# WORK TO BE COMPLETED
Where a line of the records holds the string "delta", copy that line.

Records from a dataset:
* * * * *

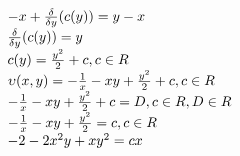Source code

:\documentclass{article}
\begin{document}
\begin{center}
    {
    $
    -x + \frac{\delta}{\delta y} (c(y)) = y - x\\
    $
    }\\
    {
    $
    \frac{\delta}{\delta y} (c(y)) = y\\
    $
    }\\
    {
    $
    c(y) = \frac{y^2}{2} + c, c \in R\\
    $
    }\\
    {
    $
    \upsilon(x, y) = -\frac{1}{x} - xy + \frac{y^2}{2} + c, c \in R\\
    $
    }\\
    {
    $
    -\frac{1}{x} - xy + \frac{y^2}{2} + c = D, c \in R, D \in R\\
    $
    }\\
    {
    $
    -\frac{1}{x} - xy + \frac{y^2}{2} = c, c \in R\\
    $
    }\\
    {
    $
    -2 - 2x^2y + xy^2 = cx\\
    $
    }\\\\
\end{center}\\

\begin{center}
    {
    \\
    }
\end{center}
\end{document}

* * * * *

# WRITTEN SOLUTION
    -x + \frac{\delta}{\delta y} (c(y)) = y - x\\
    \frac{\delta}{\delta y} (c(y)) = y\\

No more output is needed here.